THE TASK:
Please write out exactly the lines of the data below from the line holding "To play the" through the line holding "FITNESS FOR A", and leave out the rest.

RECORD EXTRACTS:
- - - - -
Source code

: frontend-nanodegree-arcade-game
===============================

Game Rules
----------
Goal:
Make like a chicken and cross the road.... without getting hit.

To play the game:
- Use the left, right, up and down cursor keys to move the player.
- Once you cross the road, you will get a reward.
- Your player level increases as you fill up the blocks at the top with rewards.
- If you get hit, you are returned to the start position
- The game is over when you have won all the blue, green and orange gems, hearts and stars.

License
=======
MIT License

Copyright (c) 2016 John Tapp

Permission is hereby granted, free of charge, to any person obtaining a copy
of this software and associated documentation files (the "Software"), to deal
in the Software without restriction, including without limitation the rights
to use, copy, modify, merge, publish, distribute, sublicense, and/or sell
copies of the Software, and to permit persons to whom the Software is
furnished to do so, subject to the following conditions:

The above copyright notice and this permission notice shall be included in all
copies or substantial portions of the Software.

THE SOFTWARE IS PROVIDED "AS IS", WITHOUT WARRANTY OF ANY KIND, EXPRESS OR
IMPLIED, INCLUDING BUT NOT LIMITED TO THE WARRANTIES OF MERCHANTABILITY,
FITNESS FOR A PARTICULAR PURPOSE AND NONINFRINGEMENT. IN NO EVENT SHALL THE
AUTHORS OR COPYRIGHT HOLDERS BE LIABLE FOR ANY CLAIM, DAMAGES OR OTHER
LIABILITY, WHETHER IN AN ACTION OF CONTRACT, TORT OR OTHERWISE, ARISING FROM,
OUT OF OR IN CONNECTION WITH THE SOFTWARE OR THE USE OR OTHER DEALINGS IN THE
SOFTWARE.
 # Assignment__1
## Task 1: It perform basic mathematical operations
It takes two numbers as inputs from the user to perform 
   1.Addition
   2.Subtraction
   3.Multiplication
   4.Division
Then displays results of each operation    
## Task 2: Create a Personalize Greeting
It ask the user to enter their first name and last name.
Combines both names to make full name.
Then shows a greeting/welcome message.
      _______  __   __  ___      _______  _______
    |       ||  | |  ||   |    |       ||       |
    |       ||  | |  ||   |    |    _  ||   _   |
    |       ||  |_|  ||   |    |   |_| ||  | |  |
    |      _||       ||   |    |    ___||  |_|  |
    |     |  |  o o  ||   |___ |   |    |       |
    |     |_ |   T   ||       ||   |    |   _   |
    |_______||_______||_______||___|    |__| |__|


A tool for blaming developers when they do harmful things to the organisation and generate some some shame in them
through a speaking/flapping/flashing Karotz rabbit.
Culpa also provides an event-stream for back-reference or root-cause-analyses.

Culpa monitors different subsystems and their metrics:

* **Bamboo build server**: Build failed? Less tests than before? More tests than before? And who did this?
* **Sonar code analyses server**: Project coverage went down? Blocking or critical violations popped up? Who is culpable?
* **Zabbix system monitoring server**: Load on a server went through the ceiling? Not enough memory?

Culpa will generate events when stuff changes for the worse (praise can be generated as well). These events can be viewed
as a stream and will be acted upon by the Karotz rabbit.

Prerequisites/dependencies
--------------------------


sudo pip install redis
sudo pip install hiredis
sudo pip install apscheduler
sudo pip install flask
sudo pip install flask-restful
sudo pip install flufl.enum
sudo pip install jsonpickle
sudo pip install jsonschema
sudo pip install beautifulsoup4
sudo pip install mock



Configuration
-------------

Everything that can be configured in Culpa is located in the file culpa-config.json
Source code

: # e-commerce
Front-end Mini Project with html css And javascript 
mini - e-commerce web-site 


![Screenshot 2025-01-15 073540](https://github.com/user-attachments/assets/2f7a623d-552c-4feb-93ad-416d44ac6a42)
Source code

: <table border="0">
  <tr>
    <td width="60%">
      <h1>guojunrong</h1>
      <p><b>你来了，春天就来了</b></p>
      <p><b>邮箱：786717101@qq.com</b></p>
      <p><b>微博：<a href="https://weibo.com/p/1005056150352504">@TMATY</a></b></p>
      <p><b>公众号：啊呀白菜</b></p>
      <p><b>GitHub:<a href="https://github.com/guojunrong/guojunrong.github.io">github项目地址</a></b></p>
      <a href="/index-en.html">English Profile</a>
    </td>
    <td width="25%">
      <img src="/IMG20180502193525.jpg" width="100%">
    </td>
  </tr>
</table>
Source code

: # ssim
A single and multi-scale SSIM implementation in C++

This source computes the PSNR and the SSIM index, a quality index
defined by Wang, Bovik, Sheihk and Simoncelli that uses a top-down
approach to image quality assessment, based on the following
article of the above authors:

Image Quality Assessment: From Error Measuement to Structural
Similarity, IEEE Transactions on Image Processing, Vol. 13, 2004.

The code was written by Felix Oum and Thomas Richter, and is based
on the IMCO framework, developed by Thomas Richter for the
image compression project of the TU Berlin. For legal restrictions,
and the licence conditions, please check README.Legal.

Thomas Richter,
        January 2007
- - - - -
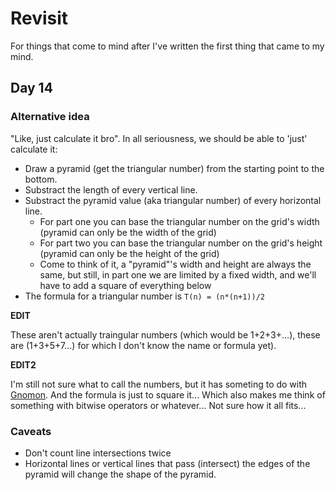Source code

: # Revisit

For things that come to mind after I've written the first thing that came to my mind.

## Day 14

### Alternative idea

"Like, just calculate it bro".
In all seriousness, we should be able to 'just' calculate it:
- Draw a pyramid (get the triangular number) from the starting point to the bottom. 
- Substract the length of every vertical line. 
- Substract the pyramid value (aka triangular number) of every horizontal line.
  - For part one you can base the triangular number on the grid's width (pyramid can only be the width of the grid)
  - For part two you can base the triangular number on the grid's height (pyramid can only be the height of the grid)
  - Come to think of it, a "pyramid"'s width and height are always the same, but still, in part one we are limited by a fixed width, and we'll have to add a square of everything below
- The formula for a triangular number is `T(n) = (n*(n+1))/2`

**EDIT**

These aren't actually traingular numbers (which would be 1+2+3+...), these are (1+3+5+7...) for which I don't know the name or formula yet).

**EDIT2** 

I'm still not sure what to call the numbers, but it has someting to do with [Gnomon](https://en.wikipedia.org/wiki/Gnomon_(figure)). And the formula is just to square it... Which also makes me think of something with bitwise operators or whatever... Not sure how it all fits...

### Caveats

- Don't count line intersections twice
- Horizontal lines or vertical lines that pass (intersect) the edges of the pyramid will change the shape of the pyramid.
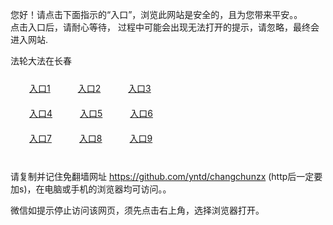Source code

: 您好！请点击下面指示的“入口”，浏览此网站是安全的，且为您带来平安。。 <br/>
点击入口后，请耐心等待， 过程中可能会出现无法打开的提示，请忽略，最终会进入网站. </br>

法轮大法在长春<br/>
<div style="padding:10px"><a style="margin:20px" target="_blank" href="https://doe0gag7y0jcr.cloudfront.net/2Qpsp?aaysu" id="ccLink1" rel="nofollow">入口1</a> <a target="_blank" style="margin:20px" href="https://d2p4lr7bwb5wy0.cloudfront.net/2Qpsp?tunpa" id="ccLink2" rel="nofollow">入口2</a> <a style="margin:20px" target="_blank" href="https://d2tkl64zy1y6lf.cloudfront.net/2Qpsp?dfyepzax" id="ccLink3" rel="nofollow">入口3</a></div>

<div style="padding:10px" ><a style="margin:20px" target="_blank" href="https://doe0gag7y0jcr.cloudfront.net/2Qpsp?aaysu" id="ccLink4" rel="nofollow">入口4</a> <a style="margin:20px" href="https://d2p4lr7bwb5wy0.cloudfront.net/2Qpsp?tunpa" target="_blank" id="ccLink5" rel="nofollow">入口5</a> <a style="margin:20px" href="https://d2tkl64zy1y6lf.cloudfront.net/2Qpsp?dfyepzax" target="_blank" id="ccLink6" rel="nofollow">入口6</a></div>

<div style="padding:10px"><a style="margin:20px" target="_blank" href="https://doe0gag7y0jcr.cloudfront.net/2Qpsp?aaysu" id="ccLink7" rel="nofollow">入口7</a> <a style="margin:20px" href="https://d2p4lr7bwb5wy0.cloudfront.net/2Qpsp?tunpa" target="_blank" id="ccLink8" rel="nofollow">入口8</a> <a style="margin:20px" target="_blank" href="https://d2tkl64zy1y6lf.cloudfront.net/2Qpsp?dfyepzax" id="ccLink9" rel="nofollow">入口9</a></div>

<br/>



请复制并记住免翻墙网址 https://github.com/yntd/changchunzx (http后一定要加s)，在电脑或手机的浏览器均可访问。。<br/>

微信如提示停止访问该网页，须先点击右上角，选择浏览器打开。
- - - - -
RESPONSE TO THIS EXERCISE:
To play the game:
- Use the left, right, up and down cursor keys to move the player.
- Once you cross the road, you will get a reward.
- Your player level increases as you fill up the blocks at the top with rewards.
- If you get hit, you are returned to the start position
- The game is over when you have won all the blue, green and orange gems, hearts and stars.

License
=======
MIT License

Copyright (c) 2016 John Tapp

Permission is hereby granted, free of charge, to any person obtaining a copy
of this software and associated documentation files (the "Software"), to deal
in the Software without restriction, including without limitation the rights
to use, copy, modify, merge, publish, distribute, sublicense, and/or sell
copies of the Software, and to permit persons to whom the Software is
furnished to do so, subject to the following conditions:

The above copyright notice and this permission notice shall be included in all
copies or substantial portions of the Software.

THE SOFTWARE IS PROVIDED "AS IS", WITHOUT WARRANTY OF ANY KIND, EXPRESS OR
IMPLIED, INCLUDING BUT NOT LIMITED TO THE WARRANTIES OF MERCHANTABILITY,
FITNESS FOR A PARTICULAR PURPOSE AND NONINFRINGEMENT. IN NO EVENT SHALL THE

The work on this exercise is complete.